Tuesday, 22 March 2022

Jacques II de Chabannes Lord of La Palisse



Here we have a much long awaited senior French Commander for my Army, Jacques II de Chabannes, Lord of Lapalisse. If he wasn't dead he'd still be alive*

For my interest he was one of the commanders of the French relief army sent to aid the beseiged town of Therouanne in 1513. He fought in the Battle of the Spurs where he was wounded, captured then managed to escape.

This Campaign has been the focus around which my collection has pivoted and it's interesting to then have the ability to open up other doors for how I can use it and this gentleman is no exception.


You can find a relatively brief Wikipedia biography in English here and a very detailed biography in French here for the latter you can translate sections as you read it.

It's a long career taking him through many engagements, lots of potential for games with this chap, his first and last engagements are as follows;

His first action aged 20 was in 1488 at the battle of St Aubin du Cormier where he was knighted for his valour in this engagement and shortly after in 1490 became a gentleman of  King Charles VIIIs household.

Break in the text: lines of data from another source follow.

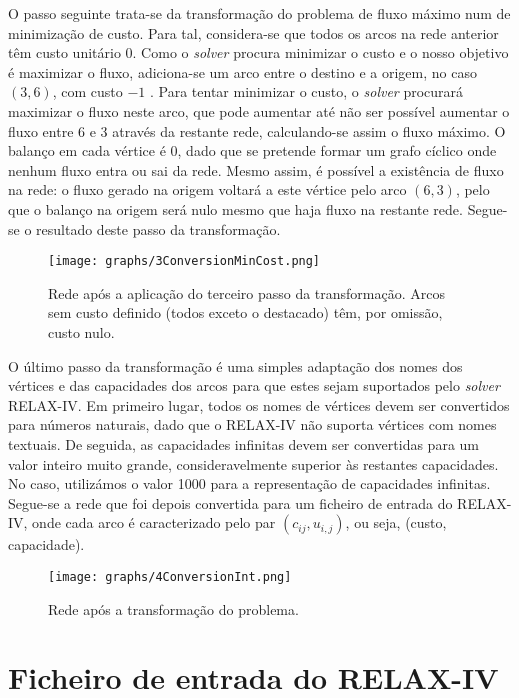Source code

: \documentclass[12pt, a4paper, titlepage]{article}
\begin{document}
O passo seguinte trata-se da transformação do problema de fluxo máximo num de minimização de custo.
Para tal, considera-se que todos os arcos na rede anterior têm custo unitário 0. Como o
\emph{solver} procura minimizar o custo e o nosso objetivo é maximizar o fluxo, adiciona-se um arco
entre o destino e a origem, no caso $(3, 6)$, com custo $-1$ \cite{book}. Para tentar minimizar o
custo, o \emph{solver} procurará maximizar o fluxo neste arco, que pode aumentar até não ser
possível aumentar o fluxo entre 6 e 3 através da restante rede, calculando-se assim o fluxo máximo.
O balanço em cada vértice é 0, dado que se pretende formar um grafo cíclico onde nenhum fluxo entra
ou sai da rede. Mesmo assim, é possível a existência de fluxo na rede: o fluxo gerado na origem
voltará a este vértice pelo arco $(6, 3)$, pelo que o balanço na origem será nulo mesmo que haja
fluxo na restante rede. Segue-se o resultado deste passo da transformação.

\begin{figure}[H]
    \centering
    \texttt{[image: graphs/3ConversionMinCost.png]}
    \caption{\onehalfspacing
        Rede após a aplicação do terceiro passo da transformação. Arcos sem custo definido (todos
        exceto o destacado) têm, por omissão, custo nulo.}
    \label{3conversion-graph}
\end{figure}

O último passo da transformação é uma simples adaptação dos nomes dos vértices e das capacidades dos
arcos para que estes sejam suportados pelo \emph{solver} RELAX-IV. Em primeiro lugar, todos os nomes
de vértices devem ser convertidos para números naturais, dado que o \mbox{RELAX-IV} não suporta
vértices com nomes textuais. De seguida, as capacidades infinitas devem ser convertidas para um
valor inteiro muito grande, consideravelmente superior às restantes capacidades. No caso, utilizámos
o valor 1000 para a representação de capacidades infinitas. Segue-se a rede que foi depois
convertida para um ficheiro de entrada do RELAX-IV, onde cada arco é caracterizado pelo par
$(c_{i j}, u_{i, j})$, ou seja, (custo, capacidade).

\begin{figure}[H]
    \centering
    \texttt{[image: graphs/4ConversionInt.png]}
    \caption{Rede após a transformação do problema.}
    \label{4conversion-graph}
\end{figure}

\section{Ficheiro de entrada do RELAX-IV}
\end{document}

His final action was at Pavia in 1525 where as a Marshal of France he fought alongside King Francis I, he was part of the cavalry charge that cleared the Spanish cavalry from the park only to be unhorsed and finding himself fighting on foot against much lighter armed Landsknecht, Italian and Spanish infantry closing in from the adjoining woods.

After resisting for some time, Chabannes surrendered to a Neapolitan captain named ‎‎Giovanni Battista di Castaldo‎‎. However in the confusion a Spanish officer also hoped to seize him but furious that the Italian captain refused to share the ransom he executed Chabannes with his arquebus. 


For the command group I used the Gendarme command figures from Wargames Foundry. These have long been a favourite and match the existing gendarmes I have in my collection.

The figures were originally sculpted by Michael & Alan Perry taking a lot of inspiration from the Triumph of Maximilian. This was a series of 136 woodcuts commissioned in 1512 by the Holy Roman Emperor Maximilian I. It was incomplete by his death in 1519 and the first edition of 200 copies was printed in 1526 by his grandson Archduke Ferdinand.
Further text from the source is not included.